## PROBLEM:
The answer must be every entry below, word for word, with the pictures left out.

Plain-text document sources
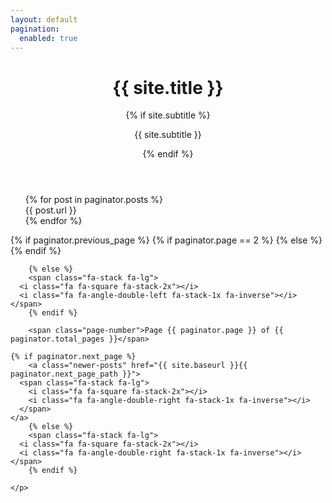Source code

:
```yaml
---
layout: default
pagination:
  enabled: true
---
```

<div class="home">

<div class="site-header-container {% if site.cover %}has-cover{% endif %}" {% if site.cover %}style="background-image: url({{ site.cover | prepend: site.baseurl }});"{% endif %}>
  <div class="scrim {% if site.cover %}has-cover{% endif %}">
    <header class="site-header">
      <h1 class="title">{{ site.title }}</h1>
      {% if site.subtitle %}<p class="subtitle">{{ site.subtitle }}</p>{% endif %}
    </header>
  </div>
</div>

<div class="wrapper">
  <ul class="post-list">
    {% for post in paginator.posts %}
    <div>{{ post.url }}</div>
    {% endfor %}
  </ul>
</div>

<nav class="pagination" role="navigation">
	<p>
    {% if paginator.previous_page %}
  		{% if paginator.page == 2 %}
  		<a class="newer-posts" href="{{ site.baseurl }}{{ paginator.previous_page_path }}">
        <span class="fa-stack fa-lg">
          <i class="fa fa-square fa-stack-2x"></i>
          <i class="fa fa-angle-double-left fa-stack-1x fa-inverse"></i>
        </span>
      </a>
  		{% else %}
  		<a class="newer-posts" href="{{ site.baseurl }}{{ paginator.next_page_path }}">
  			<span class="fa-stack fa-lg">
  				<i class="fa fa-square fa-stack-2x"></i>
  				<i class="fa fa-angle-double-left fa-stack-1x fa-inverse"></i>
  			</span>
  		</a>
      {% endif %}

		{% else %}
		<span class="fa-stack fa-lg">
      <i class="fa fa-square fa-stack-2x"></i>
      <i class="fa fa-angle-double-left fa-stack-1x fa-inverse"></i>
    </span>
		{% endif %}

		<span class="page-number">Page {{ paginator.page }} of {{ paginator.total_pages }}</span>

    {% if paginator.next_page %}
		<a class="newer-posts" href="{{ site.baseurl }}{{ paginator.next_page_path }}">
      <span class="fa-stack fa-lg">
        <i class="fa fa-square fa-stack-2x"></i>
        <i class="fa fa-angle-double-right fa-stack-1x fa-inverse"></i>
      </span>
    </a>
		{% else %}
		<span class="fa-stack fa-lg">
      <i class="fa fa-square fa-stack-2x"></i>
      <i class="fa fa-angle-double-right fa-stack-1x fa-inverse"></i>
    </span>
		{% endif %}

	</p>
</nav>



</div>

## REPLY:
Source code

:
```yaml
---
layout: default
pagination:
  enabled: true
---
```

<div class="home">

<div class="site-header-container {% if site.cover %}has-cover{% endif %}" {% if site.cover %}style="background-image: url({{ site.cover | prepend: site.baseurl }});"{% endif %}>
  <div class="scrim {% if site.cover %}has-cover{% endif %}">
    <header class="site-header">
      <h1 class="title">{{ site.title }}</h1>
      {% if site.subtitle %}<p class="subtitle">{{ site.subtitle }}</p>{% endif %}
    </header>
  </div>
</div>

<div class="wrapper">
  <ul class="post-list">
    {% for post in paginator.posts %}
    <div>{{ post.url }}</div>
    {% endfor %}
  </ul>
</div>

<nav class="pagination" role="navigation">
	<p>
    {% if paginator.previous_page %}
  		{% if paginator.page == 2 %}
  		<a class="newer-posts" href="{{ site.baseurl }}{{ paginator.previous_page_path }}">
        <span class="fa-stack fa-lg">
          <i class="fa fa-square fa-stack-2x"></i>
          <i class="fa fa-angle-double-left fa-stack-1x fa-inverse"></i>
        </span>
      </a>
  		{% else %}
  		<a class="newer-posts" href="{{ site.baseurl }}{{ paginator.next_page_path }}">
  			<span class="fa-stack fa-lg">
  				<i class="fa fa-square fa-stack-2x"></i>
  				<i class="fa fa-angle-double-left fa-stack-1x fa-inverse"></i>
  			</span>
  		</a>
      {% endif %}

		{% else %}
		<span class="fa-stack fa-lg">
      <i class="fa fa-square fa-stack-2x"></i>
      <i class="fa fa-angle-double-left fa-stack-1x fa-inverse"></i>
    </span>
		{% endif %}

		<span class="page-number">Page {{ paginator.page }} of {{ paginator.total_pages }}</span>

    {% if paginator.next_page %}
		<a class="newer-posts" href="{{ site.baseurl }}{{ paginator.next_page_path }}">
      <span class="fa-stack fa-lg">
        <i class="fa fa-square fa-stack-2x"></i>
        <i class="fa fa-angle-double-right fa-stack-1x fa-inverse"></i>
      </span>
    </a>
		{% else %}
		<span class="fa-stack fa-lg">
      <i class="fa fa-square fa-stack-2x"></i>
      <i class="fa fa-angle-double-right fa-stack-1x fa-inverse"></i>
    </span>
		{% endif %}

	</p>
</nav>



</div>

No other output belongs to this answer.